**WHAT TO DO**: Once you reach the line containing "- **VO+M**: Mac용 Visual Studio 메뉴 모음을 조작합니다." in the data below, restate each line word for word up to and including the one containing "- [Visual Studio의".

*** Opening RECORDS ***

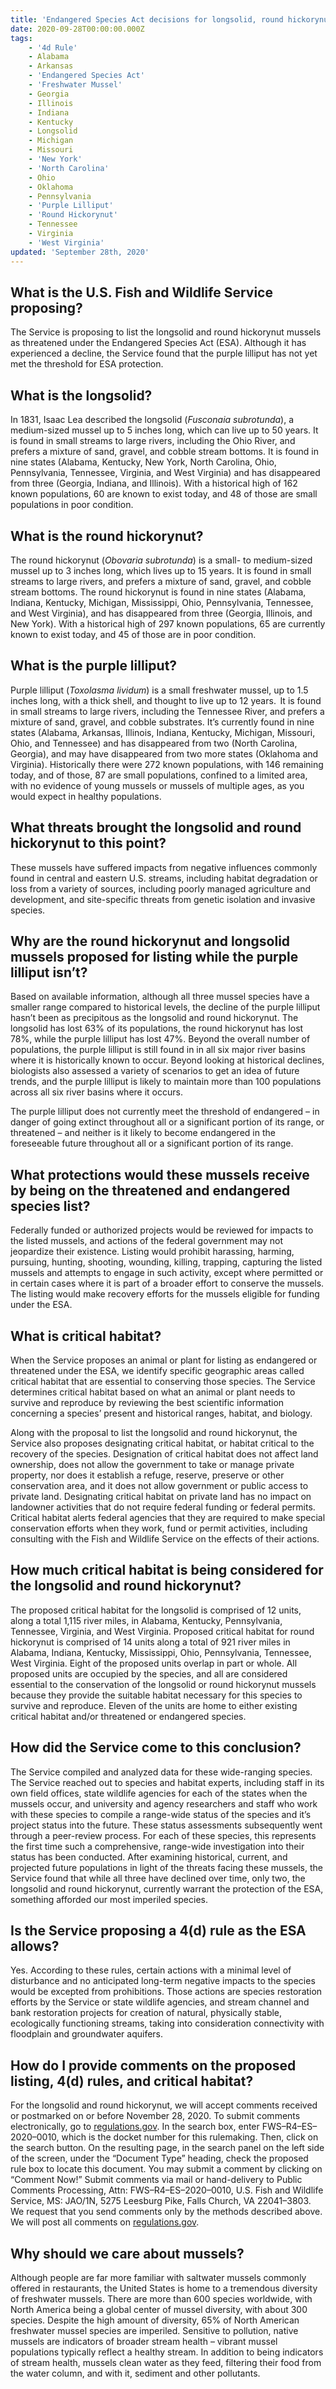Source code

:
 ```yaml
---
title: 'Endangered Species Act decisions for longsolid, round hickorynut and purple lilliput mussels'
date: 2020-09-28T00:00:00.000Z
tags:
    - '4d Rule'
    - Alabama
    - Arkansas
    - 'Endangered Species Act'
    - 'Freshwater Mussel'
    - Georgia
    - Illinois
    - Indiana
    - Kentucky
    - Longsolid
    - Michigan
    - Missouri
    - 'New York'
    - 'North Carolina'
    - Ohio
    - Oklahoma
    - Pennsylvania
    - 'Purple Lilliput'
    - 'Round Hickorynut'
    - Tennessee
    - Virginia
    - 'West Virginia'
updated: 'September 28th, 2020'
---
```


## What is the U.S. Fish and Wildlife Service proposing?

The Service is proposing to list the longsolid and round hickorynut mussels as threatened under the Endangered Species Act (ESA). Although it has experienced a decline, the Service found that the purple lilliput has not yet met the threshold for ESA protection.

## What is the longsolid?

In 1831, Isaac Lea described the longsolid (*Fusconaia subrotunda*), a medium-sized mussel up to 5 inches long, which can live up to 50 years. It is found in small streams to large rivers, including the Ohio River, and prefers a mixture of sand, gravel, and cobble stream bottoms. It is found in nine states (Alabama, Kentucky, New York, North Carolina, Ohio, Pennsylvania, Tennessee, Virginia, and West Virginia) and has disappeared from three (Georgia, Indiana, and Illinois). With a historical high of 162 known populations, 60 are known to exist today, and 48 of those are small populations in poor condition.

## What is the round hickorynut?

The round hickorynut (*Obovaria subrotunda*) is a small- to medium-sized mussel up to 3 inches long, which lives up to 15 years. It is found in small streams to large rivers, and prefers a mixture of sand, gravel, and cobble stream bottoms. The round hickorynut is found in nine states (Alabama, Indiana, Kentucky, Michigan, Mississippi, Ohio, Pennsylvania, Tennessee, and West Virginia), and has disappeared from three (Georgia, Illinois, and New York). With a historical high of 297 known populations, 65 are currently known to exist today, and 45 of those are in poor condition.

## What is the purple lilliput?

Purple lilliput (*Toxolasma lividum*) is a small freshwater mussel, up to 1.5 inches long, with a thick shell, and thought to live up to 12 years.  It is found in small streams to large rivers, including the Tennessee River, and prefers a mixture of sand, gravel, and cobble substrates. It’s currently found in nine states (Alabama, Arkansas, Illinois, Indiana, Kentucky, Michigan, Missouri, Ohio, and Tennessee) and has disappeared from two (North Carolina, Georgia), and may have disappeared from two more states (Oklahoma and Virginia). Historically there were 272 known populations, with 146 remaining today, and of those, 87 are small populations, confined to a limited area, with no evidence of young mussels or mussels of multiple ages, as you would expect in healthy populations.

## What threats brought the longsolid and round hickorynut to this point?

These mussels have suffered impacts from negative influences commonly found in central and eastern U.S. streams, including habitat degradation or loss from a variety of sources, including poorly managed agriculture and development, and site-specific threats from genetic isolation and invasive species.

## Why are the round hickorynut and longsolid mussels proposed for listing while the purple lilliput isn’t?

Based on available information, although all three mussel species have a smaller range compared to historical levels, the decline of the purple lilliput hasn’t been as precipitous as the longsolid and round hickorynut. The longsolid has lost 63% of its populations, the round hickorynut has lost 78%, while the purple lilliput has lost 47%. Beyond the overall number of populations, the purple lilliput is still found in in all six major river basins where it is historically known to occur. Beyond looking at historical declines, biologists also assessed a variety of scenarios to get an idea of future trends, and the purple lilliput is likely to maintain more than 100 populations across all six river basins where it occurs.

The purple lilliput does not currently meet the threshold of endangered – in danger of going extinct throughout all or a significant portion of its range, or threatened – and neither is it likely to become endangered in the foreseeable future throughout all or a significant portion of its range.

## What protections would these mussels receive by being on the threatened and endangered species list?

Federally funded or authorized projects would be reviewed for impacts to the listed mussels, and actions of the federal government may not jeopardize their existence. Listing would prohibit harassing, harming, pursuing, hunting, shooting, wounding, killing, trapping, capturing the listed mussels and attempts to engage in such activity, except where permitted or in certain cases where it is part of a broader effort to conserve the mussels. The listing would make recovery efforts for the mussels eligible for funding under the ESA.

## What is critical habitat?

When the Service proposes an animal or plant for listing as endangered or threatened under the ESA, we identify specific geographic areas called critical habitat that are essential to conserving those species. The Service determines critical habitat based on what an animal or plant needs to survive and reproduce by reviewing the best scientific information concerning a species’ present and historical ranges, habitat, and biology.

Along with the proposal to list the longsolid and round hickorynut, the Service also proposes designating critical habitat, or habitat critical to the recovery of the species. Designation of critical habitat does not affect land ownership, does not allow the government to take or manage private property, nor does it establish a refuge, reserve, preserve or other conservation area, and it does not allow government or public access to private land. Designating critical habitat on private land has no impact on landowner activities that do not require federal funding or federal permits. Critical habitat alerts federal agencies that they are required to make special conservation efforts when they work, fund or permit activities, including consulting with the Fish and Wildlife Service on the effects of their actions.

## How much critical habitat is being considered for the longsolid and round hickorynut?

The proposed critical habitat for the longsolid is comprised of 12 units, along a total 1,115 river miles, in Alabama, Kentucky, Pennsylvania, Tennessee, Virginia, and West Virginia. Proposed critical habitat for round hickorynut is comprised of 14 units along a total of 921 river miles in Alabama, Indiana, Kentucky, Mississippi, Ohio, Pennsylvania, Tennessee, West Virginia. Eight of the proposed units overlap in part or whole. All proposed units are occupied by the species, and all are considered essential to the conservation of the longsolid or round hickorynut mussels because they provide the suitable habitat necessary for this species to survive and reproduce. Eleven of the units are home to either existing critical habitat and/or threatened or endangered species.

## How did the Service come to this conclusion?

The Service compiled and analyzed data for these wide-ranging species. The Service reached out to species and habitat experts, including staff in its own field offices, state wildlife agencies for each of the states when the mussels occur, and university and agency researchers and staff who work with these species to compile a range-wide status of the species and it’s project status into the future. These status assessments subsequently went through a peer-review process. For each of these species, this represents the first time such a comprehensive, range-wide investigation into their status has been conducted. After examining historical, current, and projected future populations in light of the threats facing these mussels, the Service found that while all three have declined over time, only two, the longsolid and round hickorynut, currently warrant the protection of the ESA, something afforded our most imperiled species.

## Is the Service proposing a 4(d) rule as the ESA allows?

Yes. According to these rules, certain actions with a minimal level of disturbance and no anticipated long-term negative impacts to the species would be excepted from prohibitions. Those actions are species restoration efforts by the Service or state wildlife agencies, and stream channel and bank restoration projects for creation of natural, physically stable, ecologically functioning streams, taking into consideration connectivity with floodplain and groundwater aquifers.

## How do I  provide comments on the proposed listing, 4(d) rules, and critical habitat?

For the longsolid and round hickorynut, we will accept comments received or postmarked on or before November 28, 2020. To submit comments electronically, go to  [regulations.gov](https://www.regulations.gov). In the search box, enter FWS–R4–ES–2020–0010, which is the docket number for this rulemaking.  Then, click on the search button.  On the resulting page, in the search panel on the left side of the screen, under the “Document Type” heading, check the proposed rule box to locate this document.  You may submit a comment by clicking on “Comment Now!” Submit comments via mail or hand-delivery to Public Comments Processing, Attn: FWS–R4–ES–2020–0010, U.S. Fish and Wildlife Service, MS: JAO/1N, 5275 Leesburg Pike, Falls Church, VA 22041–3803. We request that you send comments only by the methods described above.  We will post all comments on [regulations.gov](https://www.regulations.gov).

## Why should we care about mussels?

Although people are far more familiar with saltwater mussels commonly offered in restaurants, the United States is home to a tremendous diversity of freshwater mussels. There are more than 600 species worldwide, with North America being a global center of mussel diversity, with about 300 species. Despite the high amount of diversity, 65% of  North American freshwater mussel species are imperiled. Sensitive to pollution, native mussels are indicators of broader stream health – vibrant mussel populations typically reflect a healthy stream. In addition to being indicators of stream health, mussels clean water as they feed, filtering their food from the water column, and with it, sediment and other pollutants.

*** Closing RECORDS ***
*** Opening RECORDS ***

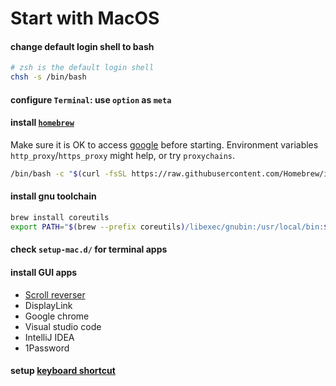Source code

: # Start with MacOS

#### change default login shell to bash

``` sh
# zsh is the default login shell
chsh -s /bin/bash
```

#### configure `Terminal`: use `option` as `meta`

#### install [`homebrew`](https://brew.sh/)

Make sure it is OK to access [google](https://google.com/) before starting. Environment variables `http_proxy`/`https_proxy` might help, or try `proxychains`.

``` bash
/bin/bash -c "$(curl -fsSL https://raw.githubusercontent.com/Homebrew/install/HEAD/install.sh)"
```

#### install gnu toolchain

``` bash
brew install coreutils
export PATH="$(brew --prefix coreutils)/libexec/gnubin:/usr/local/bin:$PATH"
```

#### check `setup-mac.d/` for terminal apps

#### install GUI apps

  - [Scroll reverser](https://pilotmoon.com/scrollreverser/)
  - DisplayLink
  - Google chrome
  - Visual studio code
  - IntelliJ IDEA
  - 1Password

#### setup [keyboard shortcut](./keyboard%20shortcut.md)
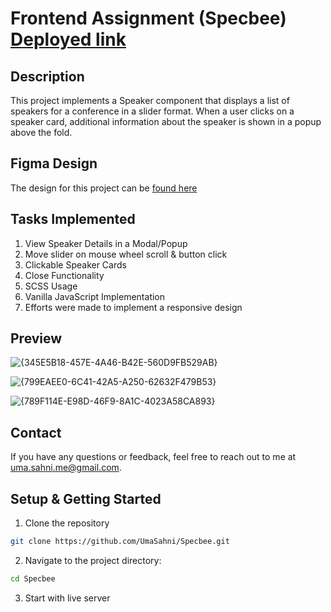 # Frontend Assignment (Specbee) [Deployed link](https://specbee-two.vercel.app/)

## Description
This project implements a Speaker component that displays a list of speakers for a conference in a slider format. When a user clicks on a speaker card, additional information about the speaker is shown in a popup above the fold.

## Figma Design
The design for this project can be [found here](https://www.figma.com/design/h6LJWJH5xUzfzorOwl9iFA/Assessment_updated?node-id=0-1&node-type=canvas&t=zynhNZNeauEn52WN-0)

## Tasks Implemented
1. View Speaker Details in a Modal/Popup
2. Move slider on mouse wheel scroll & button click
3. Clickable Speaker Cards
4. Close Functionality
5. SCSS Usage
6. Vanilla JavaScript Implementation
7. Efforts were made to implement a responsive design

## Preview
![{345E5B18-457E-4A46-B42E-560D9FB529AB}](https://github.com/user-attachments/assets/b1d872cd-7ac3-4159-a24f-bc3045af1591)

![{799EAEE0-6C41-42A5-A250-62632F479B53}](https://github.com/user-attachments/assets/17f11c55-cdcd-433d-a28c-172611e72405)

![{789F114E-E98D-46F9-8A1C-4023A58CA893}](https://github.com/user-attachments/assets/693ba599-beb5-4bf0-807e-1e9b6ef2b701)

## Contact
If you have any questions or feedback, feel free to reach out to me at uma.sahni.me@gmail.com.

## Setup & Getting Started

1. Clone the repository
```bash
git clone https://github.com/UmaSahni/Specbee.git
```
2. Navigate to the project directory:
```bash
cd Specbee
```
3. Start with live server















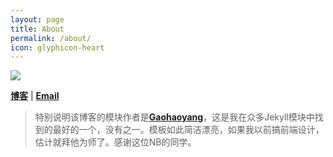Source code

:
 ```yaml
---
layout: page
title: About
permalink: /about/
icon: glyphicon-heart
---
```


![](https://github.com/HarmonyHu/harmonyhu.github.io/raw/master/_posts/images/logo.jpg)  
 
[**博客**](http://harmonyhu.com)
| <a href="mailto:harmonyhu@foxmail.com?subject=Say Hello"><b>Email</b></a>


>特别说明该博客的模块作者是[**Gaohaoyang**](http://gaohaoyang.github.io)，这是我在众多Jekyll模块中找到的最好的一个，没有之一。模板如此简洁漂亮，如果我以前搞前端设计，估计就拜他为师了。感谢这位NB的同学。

*** Closing RECORDS ***
*** Opening RECORDS ***

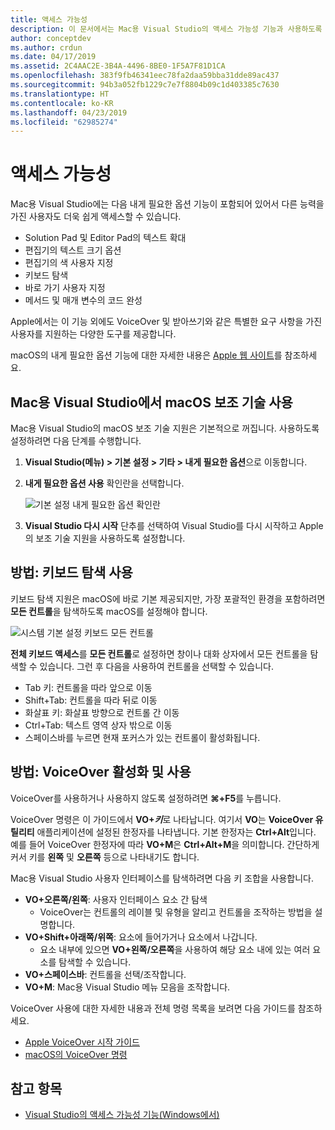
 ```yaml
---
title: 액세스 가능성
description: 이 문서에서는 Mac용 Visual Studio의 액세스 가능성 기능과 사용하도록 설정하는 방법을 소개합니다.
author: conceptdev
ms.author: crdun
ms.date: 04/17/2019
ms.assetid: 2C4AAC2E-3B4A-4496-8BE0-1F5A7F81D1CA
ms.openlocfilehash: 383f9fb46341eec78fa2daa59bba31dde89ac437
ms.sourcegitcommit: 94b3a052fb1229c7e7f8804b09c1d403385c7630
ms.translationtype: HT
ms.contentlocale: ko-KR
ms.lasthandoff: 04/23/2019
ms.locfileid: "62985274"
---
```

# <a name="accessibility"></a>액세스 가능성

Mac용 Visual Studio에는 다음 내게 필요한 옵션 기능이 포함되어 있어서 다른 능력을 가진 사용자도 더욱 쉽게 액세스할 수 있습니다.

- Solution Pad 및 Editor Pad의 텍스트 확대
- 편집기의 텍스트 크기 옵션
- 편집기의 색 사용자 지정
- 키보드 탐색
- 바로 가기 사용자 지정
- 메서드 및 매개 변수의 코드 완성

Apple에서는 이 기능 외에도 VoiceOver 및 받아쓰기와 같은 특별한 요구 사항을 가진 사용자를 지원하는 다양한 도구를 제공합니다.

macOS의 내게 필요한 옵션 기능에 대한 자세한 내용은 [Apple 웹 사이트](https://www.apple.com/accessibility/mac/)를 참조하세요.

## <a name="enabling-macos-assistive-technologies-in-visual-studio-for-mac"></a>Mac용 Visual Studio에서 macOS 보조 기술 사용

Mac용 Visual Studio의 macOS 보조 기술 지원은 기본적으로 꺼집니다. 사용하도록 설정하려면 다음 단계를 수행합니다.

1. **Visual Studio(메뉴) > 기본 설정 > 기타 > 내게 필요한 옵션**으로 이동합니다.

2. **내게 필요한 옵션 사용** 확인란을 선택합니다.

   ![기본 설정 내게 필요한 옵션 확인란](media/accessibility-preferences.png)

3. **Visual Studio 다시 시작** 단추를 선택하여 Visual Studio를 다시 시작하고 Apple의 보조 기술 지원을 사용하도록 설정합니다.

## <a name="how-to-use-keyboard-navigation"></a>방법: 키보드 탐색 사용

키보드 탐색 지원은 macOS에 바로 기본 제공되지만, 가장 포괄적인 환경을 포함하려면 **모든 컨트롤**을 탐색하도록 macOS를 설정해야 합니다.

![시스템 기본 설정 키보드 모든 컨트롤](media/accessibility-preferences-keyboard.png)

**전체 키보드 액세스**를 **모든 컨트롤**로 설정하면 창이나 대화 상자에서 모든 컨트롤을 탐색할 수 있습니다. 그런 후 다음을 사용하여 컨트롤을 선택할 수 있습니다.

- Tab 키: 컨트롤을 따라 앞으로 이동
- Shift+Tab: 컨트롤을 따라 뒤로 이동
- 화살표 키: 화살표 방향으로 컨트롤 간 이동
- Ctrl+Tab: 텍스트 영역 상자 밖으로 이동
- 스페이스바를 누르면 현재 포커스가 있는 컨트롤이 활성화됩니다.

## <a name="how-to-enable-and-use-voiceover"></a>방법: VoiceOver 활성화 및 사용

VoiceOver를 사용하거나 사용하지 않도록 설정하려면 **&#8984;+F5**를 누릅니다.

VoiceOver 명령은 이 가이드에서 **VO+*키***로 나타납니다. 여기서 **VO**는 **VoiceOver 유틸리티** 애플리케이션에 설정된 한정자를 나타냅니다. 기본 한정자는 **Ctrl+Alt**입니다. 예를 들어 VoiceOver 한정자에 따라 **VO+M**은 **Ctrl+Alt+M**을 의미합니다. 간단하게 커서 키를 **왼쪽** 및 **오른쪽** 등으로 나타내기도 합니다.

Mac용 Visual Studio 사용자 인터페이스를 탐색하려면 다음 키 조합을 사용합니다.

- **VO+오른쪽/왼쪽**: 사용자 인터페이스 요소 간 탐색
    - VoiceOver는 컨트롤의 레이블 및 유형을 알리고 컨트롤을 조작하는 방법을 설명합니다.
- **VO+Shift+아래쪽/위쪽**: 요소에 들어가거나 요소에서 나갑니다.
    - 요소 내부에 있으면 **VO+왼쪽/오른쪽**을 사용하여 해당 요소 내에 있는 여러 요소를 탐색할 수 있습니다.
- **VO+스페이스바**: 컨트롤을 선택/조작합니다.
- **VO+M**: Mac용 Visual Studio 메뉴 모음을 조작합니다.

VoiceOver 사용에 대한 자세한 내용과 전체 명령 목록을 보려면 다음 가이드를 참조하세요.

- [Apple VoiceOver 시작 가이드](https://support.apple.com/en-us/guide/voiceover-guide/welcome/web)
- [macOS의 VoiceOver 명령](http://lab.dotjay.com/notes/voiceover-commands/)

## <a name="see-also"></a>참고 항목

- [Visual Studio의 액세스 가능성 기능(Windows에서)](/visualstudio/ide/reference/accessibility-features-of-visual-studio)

*** Closing RECORDS ***

**EXPECTED ANSWER**:
- **VO+M**: Mac용 Visual Studio 메뉴 모음을 조작합니다.

VoiceOver 사용에 대한 자세한 내용과 전체 명령 목록을 보려면 다음 가이드를 참조하세요.

- [Apple VoiceOver 시작 가이드](https://support.apple.com/en-us/guide/voiceover-guide/welcome/web)
- [macOS의 VoiceOver 명령](http://lab.dotjay.com/notes/voiceover-commands/)

## <a name="see-also"></a>참고 항목

- [Visual Studio의 액세스 가능성 기능(Windows에서)](/visualstudio/ide/reference/accessibility-features-of-visual-studio)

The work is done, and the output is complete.